Speaking to the magazine Scarp de’ Tenis, which means Tennis Shoes, a monthly for and about the homeless and marginalized, the pope said that giving something to someone in need is “always right.” (We’re helped here by the translation in an article from Catholic News Service.)

But what if someone uses the money for, say, a glass of wine? (A perfectly Milanese question.) His answer: If “a glass of wine is the only happiness he has in life, that’s O.K. Instead, ask yourself, what do you do on the sly? What ‘happiness’ do you seek in secret?” Another way to look at it, he said, is to recognize how you are the “luckier” one, with a home, a spouse and children, and then ask why your responsibility to help should be pushed onto someone else.

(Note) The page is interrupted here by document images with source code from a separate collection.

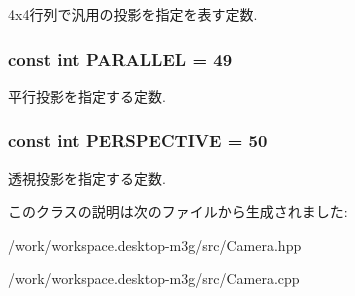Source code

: 4x4行列で汎用の投影を指定を表す定数. \hypertarget{classm3g_1_1Camera_d9630da0e9505afbb107c86229aa2f08}{
\subsubsection[{PARALLEL}]{\setlength{\rightskip}{0pt plus 5cm}const int {\bf PARALLEL} = 49}}
\label{classm3g_1_1Camera_d9630da0e9505afbb107c86229aa2f08}


平行投影を指定する定数. \hypertarget{classm3g_1_1Camera_e62e72bde93e7d7ceb482e7a8c40dcf5}{
\subsubsection[{PERSPECTIVE}]{\setlength{\rightskip}{0pt plus 5cm}const int {\bf PERSPECTIVE} = 50}}
\label{classm3g_1_1Camera_e62e72bde93e7d7ceb482e7a8c40dcf5}


透視投影を指定する定数. 

このクラスの説明は次のファイルから生成されました:\begin{CompactItemize}
\item 
/work/workspace.desktop-m3g/src/Camera.hpp\item 
/work/workspace.desktop-m3g/src/Camera.cpp\end{CompactItemize}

Then he posed a greater challenge. He said the way of giving is as important as the gift. You should not simply drop a bill into a cup and walk away. You must stop, look the person in the eyes, and touch his or her hands.

The reason is to preserve dignity, to see another person not as a pathology or a social condition, but as a human, with a life whose value is equal to your own. This message runs through Francis’ preaching and writings, which always seem to turn on the practical and personal, often citing the people he met and served as a parish priest in Argentina.

His teaching on divorced and remarried Catholics has infuriated some conservative critics who accuse him, unfairly, of elevating compassion over doctrine. His recent statements on refugees and immigrants are the global version of his panhandler remarks — a rebuke aimed directly at the rich nations of Europe and at the United States.

America is in the middle of a raging argument over poor outcasts. The president speaks of building walls and repelling foreigners. That toxic mind-set can be opposed in Washington, but it can also be confronted on the sidewalk. You don’t know what that guy will do with your dollar. Maybe you’d disapprove of what he does. Maybe compassion is the right call.